Most of the land in Zeeland (a province in south-western Netherlands) lies below the sea level. Saline water from the sea constantly tries to push its way under the dijks, onto the land.
To manage the situation, farmers keep draining their lands. However, frequent draining causes the soil to go down. A combination of this and rising sea levels has led to a situation where it might become outright impossible to carry out normal agriculture 50 years from now. Therefore, it is worth exploring whether it would be feasible to culture saltwater crops and animals, as a strategy for food security.
In this video, Sander Ruizeveld de Winter shows us around a trial farm he manages in Colijnsplaat, Zeeland. Supported by the Stichting Zeeuwse Tong (or Zeeland Sole Council, a consortium of businesses, research organisations and training institutes), the farm is trying to investigate whether/how inland saline aquaculture can be made commercially viable.
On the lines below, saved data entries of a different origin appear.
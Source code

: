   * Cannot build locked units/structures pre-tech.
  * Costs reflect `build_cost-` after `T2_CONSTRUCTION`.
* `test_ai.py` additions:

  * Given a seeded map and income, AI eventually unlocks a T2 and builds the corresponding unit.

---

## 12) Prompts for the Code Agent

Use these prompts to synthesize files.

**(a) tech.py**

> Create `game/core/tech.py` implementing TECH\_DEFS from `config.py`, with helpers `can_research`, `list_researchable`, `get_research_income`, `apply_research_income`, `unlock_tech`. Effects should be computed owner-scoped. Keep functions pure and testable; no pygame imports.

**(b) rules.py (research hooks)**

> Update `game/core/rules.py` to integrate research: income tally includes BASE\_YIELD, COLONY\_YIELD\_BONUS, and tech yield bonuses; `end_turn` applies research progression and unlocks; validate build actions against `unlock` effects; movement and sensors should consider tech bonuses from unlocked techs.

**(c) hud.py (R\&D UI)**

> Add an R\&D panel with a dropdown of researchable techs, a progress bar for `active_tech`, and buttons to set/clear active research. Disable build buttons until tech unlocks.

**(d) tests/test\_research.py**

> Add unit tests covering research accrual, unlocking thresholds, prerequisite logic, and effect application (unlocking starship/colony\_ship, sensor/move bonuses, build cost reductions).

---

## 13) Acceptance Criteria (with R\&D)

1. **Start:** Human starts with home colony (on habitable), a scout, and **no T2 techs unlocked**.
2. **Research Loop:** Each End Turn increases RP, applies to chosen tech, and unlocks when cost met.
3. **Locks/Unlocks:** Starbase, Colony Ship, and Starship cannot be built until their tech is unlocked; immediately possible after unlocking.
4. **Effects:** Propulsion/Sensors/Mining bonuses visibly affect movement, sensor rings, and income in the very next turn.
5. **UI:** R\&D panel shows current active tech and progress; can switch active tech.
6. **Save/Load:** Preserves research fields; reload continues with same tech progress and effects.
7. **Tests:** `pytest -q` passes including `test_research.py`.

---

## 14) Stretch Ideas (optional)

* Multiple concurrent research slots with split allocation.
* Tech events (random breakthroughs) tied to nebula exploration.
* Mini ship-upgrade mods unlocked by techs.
The experiment has highlighted that commercial viability can be achieved is by choosing a mix of products in which the waste produced by one can feed the other. This reduces both production costs and environmental costs significantly.
It is quite possible to set up production processes like this one in a variety of regions across the world. “All you need is that water is available,” says Sander. In fact, agricultural land in most countries is much cheaper than The Netherlands, and this positions them better to cut costs and achieve commercial viability.